Upon graduation from high school Crews enlisted with the U.S. Marines, who overlooked the fact that he’d been refused the day before by the U.S. Army due to the damage childhood polio had inflicted upon his leg. Crews intended to be sent to fight in Korea as Hoyett had a couple years previously, so that he too might prove his manhood in combat, yet three weeks into basic training the Korean War came to an end. Crews instead served three years in Florida performing airplane maintenance. It was hardly the glory-making debut of his manhood which he’d envisioned, however his time in military service did get him out of Georgia for the first time and opened the door to higher education, which eventually led to his lifelong teaching career and gave rise to his literary inclinations. Yet weeks into his education in Florida courtesy of the GI Bill, Crews was told that given his low test scores a college education appeared an impractical decision. Crews characteristically refused to quit, determined that if he wasn’t kicked out, he’d buckle down and manage to find his own way through. But first he took an impromptu cross country motorcycle trip West, “yet another quest for self-discovery” to broaden his sense of the world beyond Bacon County, Georgia.

Crews graduated from the University of Florida having studied writing both in and out of the classroom with the Southern gentleman writer Andrew Lytle. It was also the University of Florida to which Crews later returned and remained throughout his decades of teaching.
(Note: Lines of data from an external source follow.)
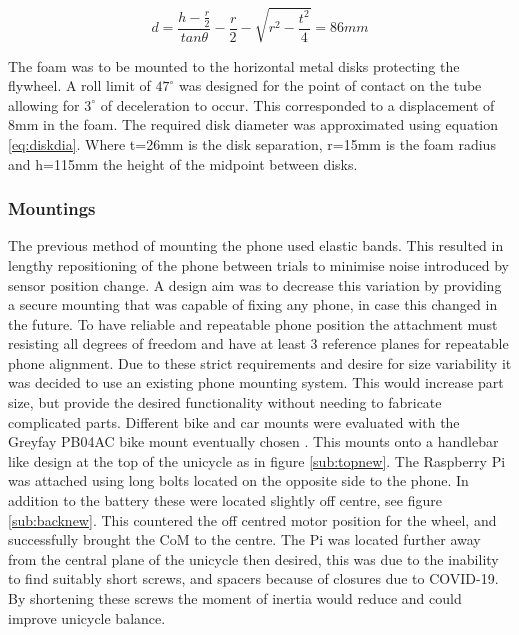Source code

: \documentclass[twoside,twocolumn,12pt]{article}
\begin{document}
\begin{equation}
d =\frac{h-\frac{r}{2}}{tan\theta} - \frac{r}{2} - \sqrt{r^2-\frac{t^2}{4}} = 86mm
\label{eq:diskdia}
\end{equation}

The foam was to be mounted to the horizontal metal disks protecting the flywheel. A roll limit of $47^{\circ}$ was designed for the point of contact on the tube allowing for $3^{\circ}$ of deceleration to occur. This corresponded to a displacement of 8mm in the foam. The required disk diameter was approximated using equation \ref{eq:diskdia}. Where t=26mm is the disk separation, r=15mm is the foam radius and h=115mm the height of the midpoint between disks.

\subsubsection{Mountings}
The previous method of mounting the phone used elastic bands. This resulted in lengthy repositioning of the phone between trials to minimise noise introduced by sensor position change. A design aim was to decrease this variation by providing a secure mounting that was capable of fixing any phone, in case this changed in the future. 
\newline
To have reliable and repeatable phone position the attachment must resisting all degrees of freedom and have at least 3 reference planes for repeatable phone alignment. Due to these strict requirements and desire for size variability it was decided to use an existing phone mounting system. This would increase part size, but provide the desired functionality without needing to fabricate complicated parts. Different bike and car mounts were evaluated with the Greyfay PB04AC bike mount eventually chosen \cite{bike}. This mounts onto a handlebar like design at the top of the unicycle as in figure \ref{sub:topnew}. 
\newline
The Raspberry Pi was attached using long bolts located on the opposite side to the phone. In addition to the battery these were located slightly off centre, see figure \ref{sub:backnew}. This countered the off centred motor position for the wheel, and successfully brought the CoM to the centre. The Pi was located further away from the central plane of the unicycle then desired, this was due to the inability to find suitably short screws, and spacers because of closures due to COVID-19. By shortening these screws the moment of inertia would reduce and could improve unicycle balance.  
\end{document}
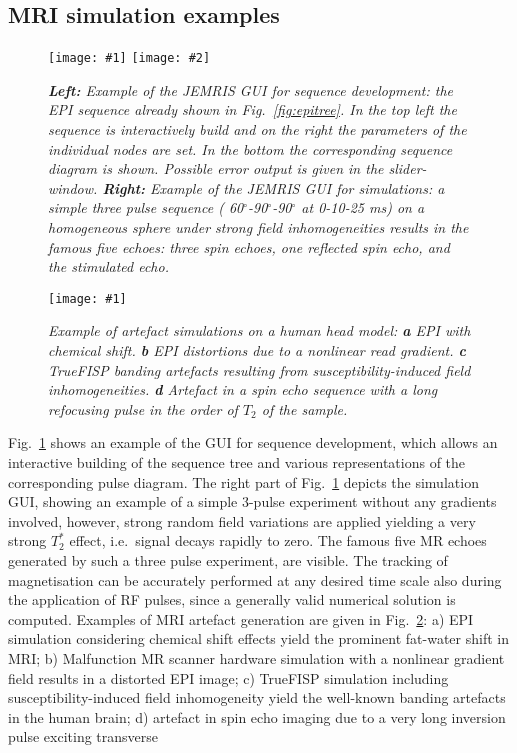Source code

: \documentclass{nic-series}
\newcommand{\epsfigure}[5]{
 \begin{figure}[#4!]
   \begin{center}
    \texttt{[image: \#1]}
    \caption{{\sl #2}\label{#3}}
   \end{center}
 \end{figure}}
\newcommand{\epsfigures}[6]{
 \begin{figure}[#5!]
   \begin{center}
    \texttt{[image: \#1]}
    \hspace*{0.2cm}
    \texttt{[image: \#2]}
    \caption{{\sl #3}\label{#4}}
   \end{center}
 \end{figure}}
\begin{document}
\subsection{MRI simulation examples}
\epsfigures{fig/GUI_seq_ex1.eps}{fig/GUI_sim_ex1.eps}{{\bf Left:}  Example of the JEMRIS GUI for sequence development: the EPI sequence
			     already shown in Fig.~\ref{fig:epitree}. In the top left the sequence is interactively build and on the right
			     the parameters of the individual nodes are set. In the bottom the corresponding sequence
			     diagram is shown. Possible error output is given in the slider-window.
                             {\bf Right:} Example of the JEMRIS GUI for simulations: a simple three pulse sequence
			     ( 60$^\circ$-90$^\circ$-90$^\circ$ at 0-10-25 ms) on a homogeneous sphere under strong field inhomogeneities
			     results in the famous five echoes: three spin echoes, one reflected spin echo, and the stimulated
			     echo.}{fig:gui}{tp}{0.45}
\epsfigure{fig/simartex.eps}{Example of artefact simulations on a human head model: {\bf a} EPI with chemical shift.
                               {\bf b} EPI distortions due to a nonlinear read gradient. {\bf c} TrueFISP banding artefacts
				resulting from susceptibility-induced field inhomogeneities. {\bf d} Artefact in a spin echo
				sequence with a long refocusing pulse in the order of $T_2$ of the
				sample.}{fig:artifacts}{tp}{1.0}
Fig.~\ref{fig:gui} shows an example of the GUI for sequence development, which allows an interactive
building of the sequence tree and various representations of the corresponding pulse diagram. The right part of Fig.~\ref{fig:gui}
depicts the simulation GUI, showing an example of a simple 3-pulse experiment without any gradients involved, however, strong
random field variations are applied yielding a very strong $T_{2}^{*}$ effect, i.e.~signal decays rapidly to zero. The
famous five MR echoes generated by such a three pulse experiment, are visible. The tracking of magnetisation can be accurately
performed at any desired time scale also during the application of RF pulses, since a generally valid numerical solution is computed.
Examples of MRI artefact generation are given in Fig.~\ref{fig:artifacts}: a) EPI simulation considering chemical shift effects
yield the prominent fat-water shift in MRI; b) Malfunction MR scanner hardware simulation with a nonlinear gradient field results
in a distorted EPI image; c) TrueFISP simulation including susceptibility-induced field inhomogeneity yield the well-known
banding artefacts in the human brain; d) artefact in spin echo imaging due to a very long inversion pulse exciting transverse
\end{document}
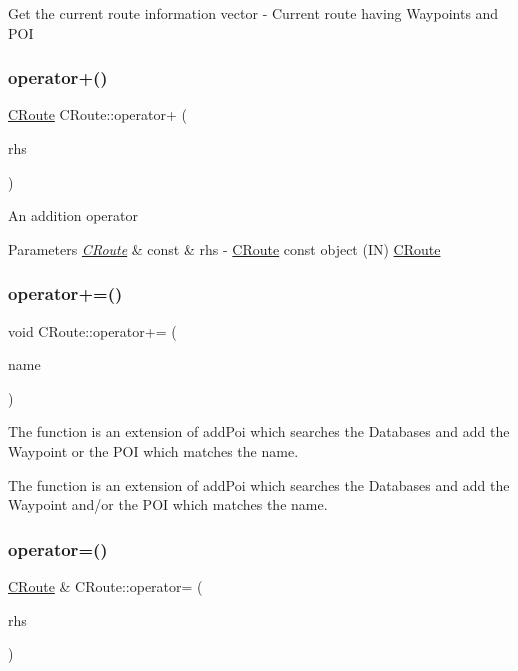 Get the current route information  vector -\/ Current route having Waypoints and P\+OI \mbox{\label{classCRoute_aa9d2cdf6f3a0ce51ca4ab0c4285004a9}} 
\subsubsection{\texorpdfstring{operator+()}{operator+()}}
{\footnotesize\ttfamily \hyperlink{classCRoute}{C\+Route} C\+Route\+::operator+ (\begin{DoxyParamCaption}\item[{\hyperlink{classCRoute}{C\+Route} const \&}]{rhs }\end{DoxyParamCaption})}

An addition operator 
\begin{DoxyParams}{Parameters}
{\em \hyperlink{classCRoute}{C\+Route}} & const \& rhs -\/ \hyperlink{classCRoute}{C\+Route} const object (IN)  \hyperlink{classCRoute}{C\+Route} \\
\hline
\end{DoxyParams}
\mbox{\label{classCRoute_a278402d6f68b924679c555a933b6312c}} 
\subsubsection{\texorpdfstring{operator+=()}{operator+=()}}
{\footnotesize\ttfamily void C\+Route\+::operator+= (\begin{DoxyParamCaption}\item[{\hyperlink{CRoute_8h_a112678f2c32c39b2d50c558d89dbde68}{Database\+\_\+key\+\_\+t} const \&}]{name }\end{DoxyParamCaption})}

The function is an extension of add\+Poi which searches the Databases and add the Waypoint or the P\+OI which matches the name.

The function is an extension of add\+Poi which searches the Databases and add the Waypoint and/or the P\+OI which matches the name. \mbox{\label{classCRoute_a898a4b296423fe629a771de487aae7fc}} 
\subsubsection{\texorpdfstring{operator=()}{operator=()}}
{\footnotesize\ttfamily \hyperlink{classCRoute}{C\+Route} \& C\+Route\+::operator= (\begin{DoxyParamCaption}\item[{\hyperlink{classCRoute}{C\+Route} const \&}]{rhs }\end{DoxyParamCaption})}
Yet Crews himself never studied writing at the graduate level, holding his Master’s in Education instead; when he had applied for entrance to the graduate creative writing program he was denied. This reinforced his tendency to self-identify with the “outsider” status which became his trademark, both in and outside of the university. It was clear from his lifelong outlandish personal behavior, wearing his hair in a Mohawk and sporting numerous tattoos later in life, that he cherished keeping himself wild and fierce looking.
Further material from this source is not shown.